[Rendered images with source text]
---+---

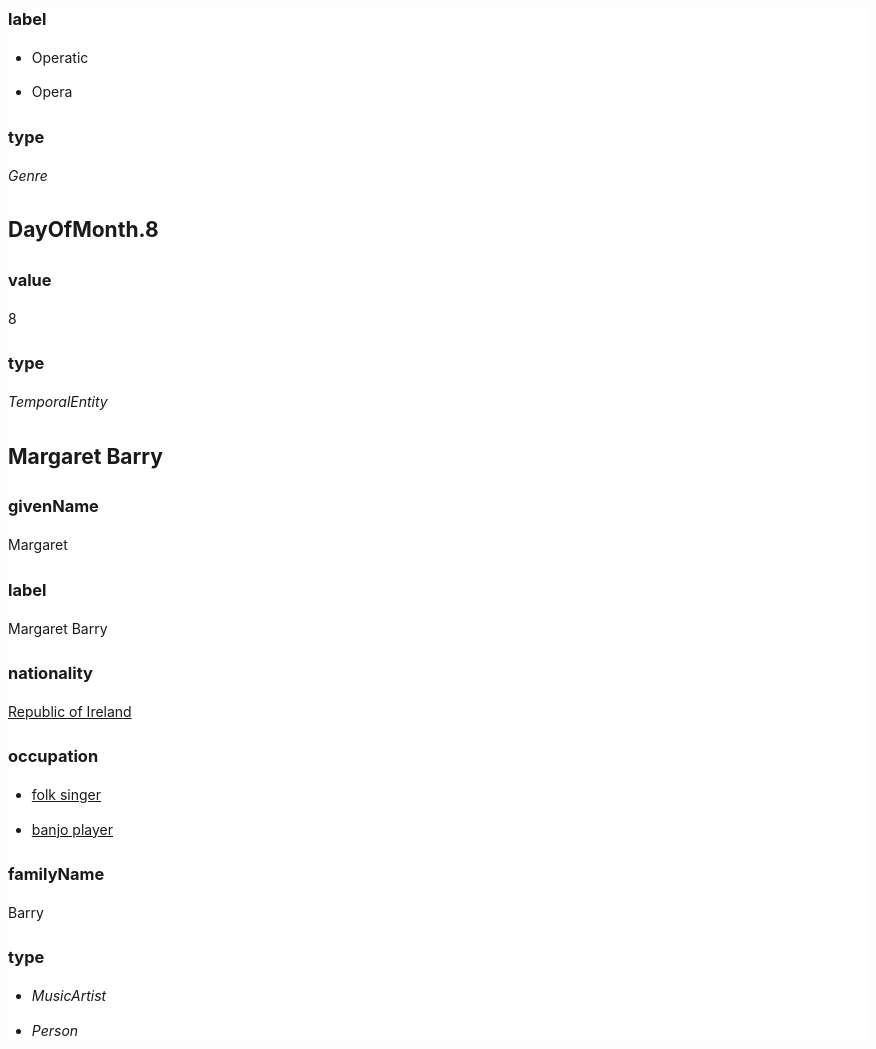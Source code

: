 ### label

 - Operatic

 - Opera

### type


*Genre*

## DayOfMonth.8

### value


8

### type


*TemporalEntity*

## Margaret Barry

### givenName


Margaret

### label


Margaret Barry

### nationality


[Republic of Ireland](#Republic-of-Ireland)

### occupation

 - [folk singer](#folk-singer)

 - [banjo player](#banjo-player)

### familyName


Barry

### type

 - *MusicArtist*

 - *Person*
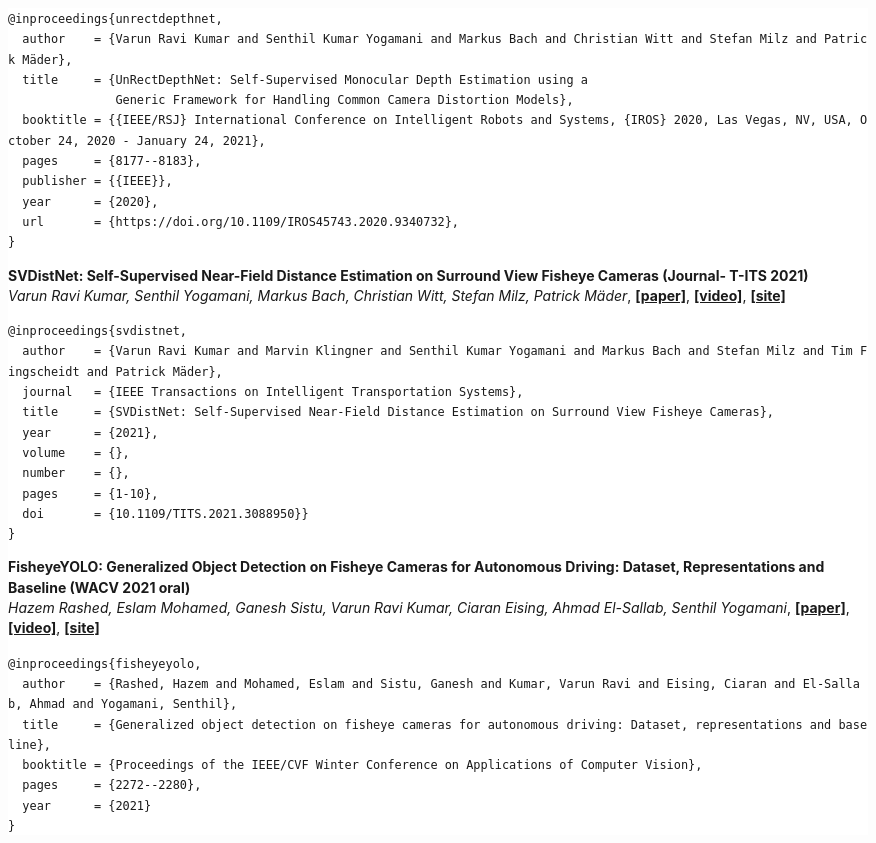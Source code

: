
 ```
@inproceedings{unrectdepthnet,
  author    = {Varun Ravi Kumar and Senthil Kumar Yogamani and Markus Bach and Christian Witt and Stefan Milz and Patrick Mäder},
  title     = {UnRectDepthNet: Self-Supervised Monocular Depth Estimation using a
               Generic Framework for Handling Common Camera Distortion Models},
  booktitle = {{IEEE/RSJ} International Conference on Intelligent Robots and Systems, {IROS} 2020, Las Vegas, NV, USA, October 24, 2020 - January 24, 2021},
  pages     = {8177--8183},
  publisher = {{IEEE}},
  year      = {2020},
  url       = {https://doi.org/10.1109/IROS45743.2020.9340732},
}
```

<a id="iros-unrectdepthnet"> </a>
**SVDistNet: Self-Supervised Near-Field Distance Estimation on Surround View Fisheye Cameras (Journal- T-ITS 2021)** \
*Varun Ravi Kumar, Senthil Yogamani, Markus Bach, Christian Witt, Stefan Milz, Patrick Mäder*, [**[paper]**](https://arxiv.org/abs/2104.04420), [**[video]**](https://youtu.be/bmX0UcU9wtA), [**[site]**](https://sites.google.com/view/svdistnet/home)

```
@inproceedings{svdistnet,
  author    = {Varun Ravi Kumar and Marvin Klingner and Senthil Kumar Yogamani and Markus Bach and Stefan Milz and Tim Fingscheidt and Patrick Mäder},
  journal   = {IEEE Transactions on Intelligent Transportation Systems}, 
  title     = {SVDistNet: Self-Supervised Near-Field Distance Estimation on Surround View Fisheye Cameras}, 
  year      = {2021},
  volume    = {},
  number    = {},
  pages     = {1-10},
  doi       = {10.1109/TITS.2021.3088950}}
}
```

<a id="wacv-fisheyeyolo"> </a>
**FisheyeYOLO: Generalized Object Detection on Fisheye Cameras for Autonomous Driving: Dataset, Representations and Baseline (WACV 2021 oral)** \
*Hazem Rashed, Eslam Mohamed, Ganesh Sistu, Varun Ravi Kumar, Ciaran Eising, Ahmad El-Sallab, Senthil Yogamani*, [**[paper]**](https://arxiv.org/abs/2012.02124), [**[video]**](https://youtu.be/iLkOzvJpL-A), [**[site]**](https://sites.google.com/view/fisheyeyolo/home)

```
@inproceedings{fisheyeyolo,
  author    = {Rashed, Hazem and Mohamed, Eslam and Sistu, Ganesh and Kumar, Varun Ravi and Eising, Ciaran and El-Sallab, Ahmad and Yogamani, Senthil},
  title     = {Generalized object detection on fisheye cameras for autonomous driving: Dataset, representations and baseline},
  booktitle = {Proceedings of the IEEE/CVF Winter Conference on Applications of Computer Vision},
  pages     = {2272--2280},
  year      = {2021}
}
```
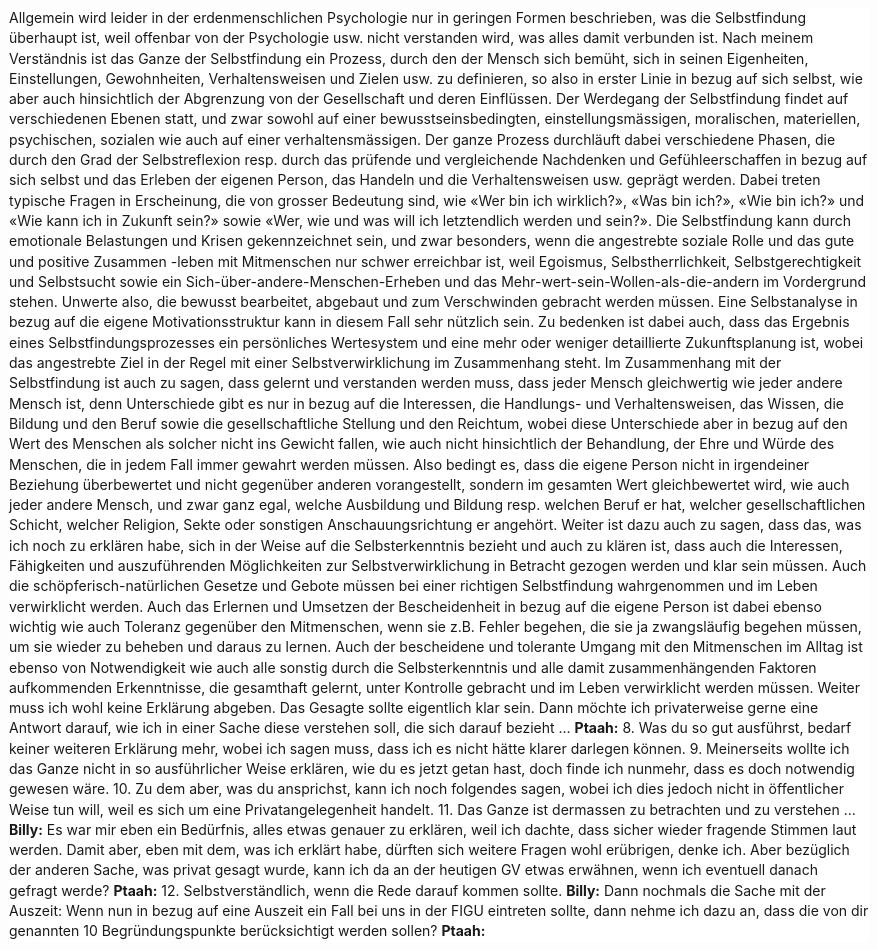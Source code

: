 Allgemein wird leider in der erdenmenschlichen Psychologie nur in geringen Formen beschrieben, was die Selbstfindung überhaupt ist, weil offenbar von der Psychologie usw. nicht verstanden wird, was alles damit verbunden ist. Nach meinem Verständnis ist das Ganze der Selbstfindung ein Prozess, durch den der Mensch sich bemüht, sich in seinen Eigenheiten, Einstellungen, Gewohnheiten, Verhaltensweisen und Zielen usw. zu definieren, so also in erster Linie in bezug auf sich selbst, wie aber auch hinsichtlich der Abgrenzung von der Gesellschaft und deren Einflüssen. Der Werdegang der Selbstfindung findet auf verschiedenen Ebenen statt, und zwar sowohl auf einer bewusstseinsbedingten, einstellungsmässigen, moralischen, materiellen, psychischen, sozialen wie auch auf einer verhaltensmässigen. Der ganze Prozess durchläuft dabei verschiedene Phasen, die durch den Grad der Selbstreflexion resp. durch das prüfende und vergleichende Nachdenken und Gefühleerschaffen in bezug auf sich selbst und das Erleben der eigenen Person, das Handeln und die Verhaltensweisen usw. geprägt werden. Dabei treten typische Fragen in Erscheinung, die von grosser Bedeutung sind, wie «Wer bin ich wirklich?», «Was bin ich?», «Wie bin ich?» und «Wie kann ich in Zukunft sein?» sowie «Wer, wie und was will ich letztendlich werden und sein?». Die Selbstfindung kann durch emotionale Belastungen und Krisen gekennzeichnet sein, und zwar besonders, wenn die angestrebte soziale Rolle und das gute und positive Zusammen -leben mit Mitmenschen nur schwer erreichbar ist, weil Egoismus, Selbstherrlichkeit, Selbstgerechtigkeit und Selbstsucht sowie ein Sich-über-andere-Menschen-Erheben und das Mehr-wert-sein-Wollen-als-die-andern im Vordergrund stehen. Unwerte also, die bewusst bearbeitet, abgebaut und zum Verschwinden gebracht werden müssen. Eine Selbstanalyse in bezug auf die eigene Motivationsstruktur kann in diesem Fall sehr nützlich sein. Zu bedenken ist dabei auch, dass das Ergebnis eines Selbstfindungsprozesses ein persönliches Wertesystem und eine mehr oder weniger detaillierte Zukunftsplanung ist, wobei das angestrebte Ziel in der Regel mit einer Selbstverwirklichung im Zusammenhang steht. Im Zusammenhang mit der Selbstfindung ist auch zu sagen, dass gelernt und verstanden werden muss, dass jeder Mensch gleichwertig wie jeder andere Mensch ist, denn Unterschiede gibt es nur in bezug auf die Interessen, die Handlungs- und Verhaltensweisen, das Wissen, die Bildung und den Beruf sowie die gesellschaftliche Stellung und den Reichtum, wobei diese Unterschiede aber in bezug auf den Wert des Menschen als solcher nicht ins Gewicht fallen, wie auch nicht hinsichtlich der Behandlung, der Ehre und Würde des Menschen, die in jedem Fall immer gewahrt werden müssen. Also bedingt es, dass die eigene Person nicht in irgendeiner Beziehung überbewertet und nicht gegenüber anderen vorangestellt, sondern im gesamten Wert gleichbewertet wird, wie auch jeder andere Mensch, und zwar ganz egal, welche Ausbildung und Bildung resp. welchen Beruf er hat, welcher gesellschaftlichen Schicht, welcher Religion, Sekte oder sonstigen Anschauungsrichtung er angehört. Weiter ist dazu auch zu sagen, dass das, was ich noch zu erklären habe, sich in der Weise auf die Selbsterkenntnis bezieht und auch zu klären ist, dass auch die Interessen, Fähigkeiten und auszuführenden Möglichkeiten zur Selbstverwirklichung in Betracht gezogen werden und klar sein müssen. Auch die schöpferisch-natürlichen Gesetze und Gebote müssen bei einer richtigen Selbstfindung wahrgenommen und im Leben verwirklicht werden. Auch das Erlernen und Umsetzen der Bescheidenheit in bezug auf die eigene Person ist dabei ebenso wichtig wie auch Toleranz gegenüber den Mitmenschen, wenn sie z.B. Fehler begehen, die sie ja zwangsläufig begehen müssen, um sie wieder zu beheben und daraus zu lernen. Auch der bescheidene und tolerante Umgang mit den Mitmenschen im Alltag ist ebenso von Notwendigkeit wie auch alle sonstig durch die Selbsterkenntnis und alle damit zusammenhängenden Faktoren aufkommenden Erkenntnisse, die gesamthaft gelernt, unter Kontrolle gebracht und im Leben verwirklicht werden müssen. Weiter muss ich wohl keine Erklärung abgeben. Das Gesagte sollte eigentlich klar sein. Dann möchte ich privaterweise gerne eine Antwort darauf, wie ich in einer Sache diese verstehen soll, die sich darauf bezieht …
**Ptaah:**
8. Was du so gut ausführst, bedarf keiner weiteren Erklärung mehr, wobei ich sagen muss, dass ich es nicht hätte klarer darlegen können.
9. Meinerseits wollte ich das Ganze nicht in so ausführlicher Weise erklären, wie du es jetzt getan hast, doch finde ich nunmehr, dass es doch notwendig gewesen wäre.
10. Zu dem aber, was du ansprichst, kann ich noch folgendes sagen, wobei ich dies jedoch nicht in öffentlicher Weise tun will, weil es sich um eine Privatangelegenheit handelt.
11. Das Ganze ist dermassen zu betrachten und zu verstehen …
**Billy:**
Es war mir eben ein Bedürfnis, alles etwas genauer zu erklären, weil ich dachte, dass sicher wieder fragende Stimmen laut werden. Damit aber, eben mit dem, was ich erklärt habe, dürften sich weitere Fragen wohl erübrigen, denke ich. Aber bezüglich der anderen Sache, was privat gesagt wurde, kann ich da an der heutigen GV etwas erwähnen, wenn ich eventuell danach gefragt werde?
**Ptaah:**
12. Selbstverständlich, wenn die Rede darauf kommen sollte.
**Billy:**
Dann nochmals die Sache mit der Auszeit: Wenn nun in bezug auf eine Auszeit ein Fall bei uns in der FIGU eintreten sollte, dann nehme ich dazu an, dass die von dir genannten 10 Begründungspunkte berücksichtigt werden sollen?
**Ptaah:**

---+---

Task prompt:
Find how many lines of the entries include the word "Varun". The number is the entire reply.

Solution:
5